On a related note, the word I've been getting most annoyed at recently is "voices." As in, staff asking patients, "Do you hear voices?" or reporting, "the patient hears voices." Hearing voices means your ears are working when someone is talking. What the staff actually wants to determine and convey is if the patient is experiencing hallucinations. If someone answers 'yes' to the question 'do you hear voices' and they don't mean 'yes, because that is the dumbest question ever,' then they likely aren't actually hallucinating but instead you've help to push them towards adopting the language of 'hearing voices' to explain the symptoms/distress they are experiencing. *

*this is mostly on the child/adolescent unit. I get, as stated above, that patients can develop insight into their hallucinations but that usually takes time and so would be expected mostly from older patients.
Does this imply that the end mechanisms by which the brain perceives sound is different in hallucinations than when the cause of hearing is acoustic?
 
Since mental ******ation is now wrong, I have a suggestion that doesn’t focus on the lack of IQ like cognitive deficit or intellectually limited. How about “genius challenged”, or “doesn’t suffer from fits of brilliance”. Perhaps, “voted least likely to say something profound”. Take that you PC police.
:thinking:

Would "learning differences" do or is that only for learning disorders?
 
On a related note, the word I've been getting most annoyed at recently is "voices." As in, staff asking patients, "Do you hear voices?" or reporting, "the patient hears voices." Hearing voices means your ears are working when someone is talking. What the staff actually wants to determine and convey is if the patient is experiencing hallucinations.

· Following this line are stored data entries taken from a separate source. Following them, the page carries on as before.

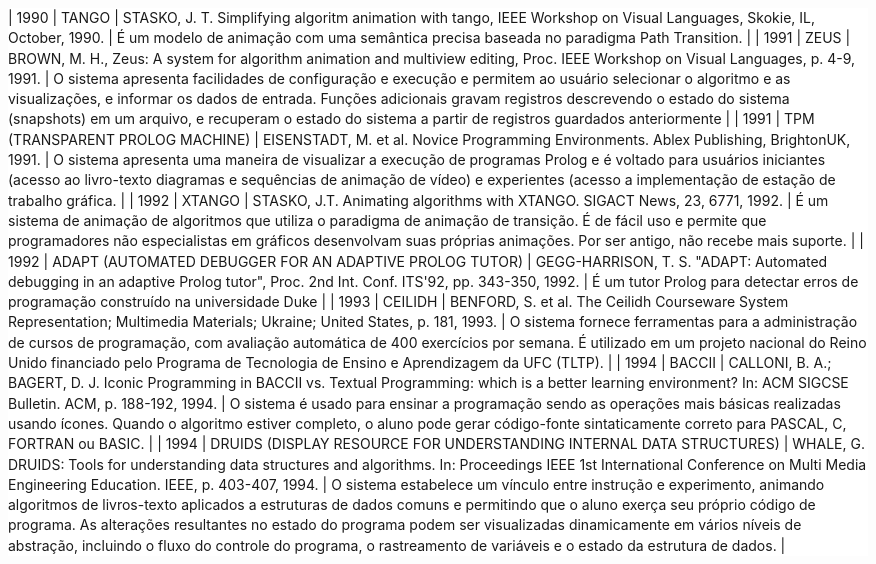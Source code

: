 | 1990  | TANGO                                                                  | STASKO, J. T. Simplifying algoritm animation with tango, IEEE Workshop on Visual Languages, Skokie, IL, October, 1990.                                                      | É um modelo de animação com uma semântica precisa baseada no paradigma Path Transition.                                                                                                                                                                                                                                                             |
| 1991  | ZEUS                                                                   | BROWN, M. H., Zeus: A system for algorithm animation and multiview editing, Proc. IEEE Workshop on Visual Languages, p. 4-9, 1991.                                          | O sistema apresenta facilidades de configuração e execução e permitem ao usuário selecionar o algoritmo e as visualizações, e informar os dados de entrada. Funções adicionais gravam registros descrevendo o estado do sistema (snapshots) em um arquivo, e recuperam o estado do sistema a partir de registros guardados anteriormente            |
| 1991  | TPM (TRANSPARENT PROLOG MACHINE)                                       | EISENSTADT, M. et al. Novice Programming Environments. Ablex Publishing, BrightonUK, 1991.                                                                                                                                             | O sistema apresenta uma maneira de visualizar a execução de programas Prolog e é voltado para usuários iniciantes (acesso ao livro-texto diagramas e sequências de animação de vídeo) e experientes (acesso a implementação de estação de trabalho gráfica.                                                                                                                                                                             |
| 1992  | XTANGO                                                                 | STASKO, J.T. Animating algorithms 	with XTANGO. SIGACT News, 23, 6771, 1992.                                                                                                                                                           | É um sistema de animação de algoritmos que utiliza o paradigma de animação de transição. É de fácil uso e permite que programadores não especialistas em gráficos desenvolvam suas próprias animações. Por ser antigo, não recebe mais suporte.                                                                                                                                                                                         |
| 1992  | ADAPT (AUTOMATED DEBUGGER FOR AN ADAPTIVE PROLOG TUTOR)                | GEGG-HARRISON, 	T. 	S. "ADAPT: Automated debugging in an adaptive Prolog tutor", Proc. 2nd Int. Conf. ITS'92, pp. 343-350, 1992.                                                                                                       | É um tutor Prolog para detectar erros de programação construído na universidade Duke                                                                                                                                                                                                                                                                                                                                                    |
| 1993  | CEILIDH                                                                | BENFORD, S. et al. The Ceilidh Courseware 	System Representation; 	Multimedia Materials; Ukraine; United States, p. 181, 1993.                                                                                                         | O sistema fornece ferramentas para a administração de cursos de programação, com avaliação automática de 400 exercícios por semana. É utilizado em um projeto nacional do Reino Unido financiado pelo Programa de Tecnologia de Ensino e Aprendizagem da UFC (TLTP).                                                                                                                                                                    |
| 1994  | BACCII                                                                 | CALLONI, B. A.; BAGERT, D. J. Iconic Programming in BACCII vs. Textual Programming: which is a better learning environment? In: ACM SIGCSE Bulletin. ACM, p. 188-192, 1994.                                                            | O sistema é usado para ensinar a programação sendo as operações mais básicas realizadas usando ícones. Quando o algoritmo estiver completo, o aluno pode gerar código-fonte sintaticamente correto para PASCAL, C, FORTRAN ou BASIC.                                                                                                                                                                                                    |
| 1994  | DRUIDS (DISPLAY RESOURCE FOR UNDERSTANDING INTERNAL DATA STRUCTURES)   | WHALE, G. DRUIDS: Tools for understanding data structures and algorithms. In: Proceedings IEEE 1st International Conference on Multi Media Engineering Education. IEEE, p. 403-407, 1994.                                              | O sistema estabelece um vínculo entre instrução e experimento, animando algoritmos de livros-texto aplicados a estruturas de dados comuns e permitindo que o aluno exerça seu próprio código de programa. As alterações resultantes no estado do programa podem ser visualizadas dinamicamente em vários níveis de abstração, incluindo o fluxo do controle do programa, o rastreamento de variáveis e o estado da estrutura de dados.  |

If someone answers 'yes' to the question 'do you hear voices' and they don't mean 'yes, because that is the dumbest question ever,' then they likely aren't actually hallucinating but instead you've help to push them towards adopting the language of 'hearing voices' to explain the symptoms/distress they are experiencing. *

*this is mostly on the child/adolescent unit. I get, as stated above, that patients can develop insight into their hallucinations but that usually takes time and so would be expected mostly from older patients.

It's important to adopt a language that children can understand. Children also have concrete thinking which is a normal part of their development until they can think more abstractly.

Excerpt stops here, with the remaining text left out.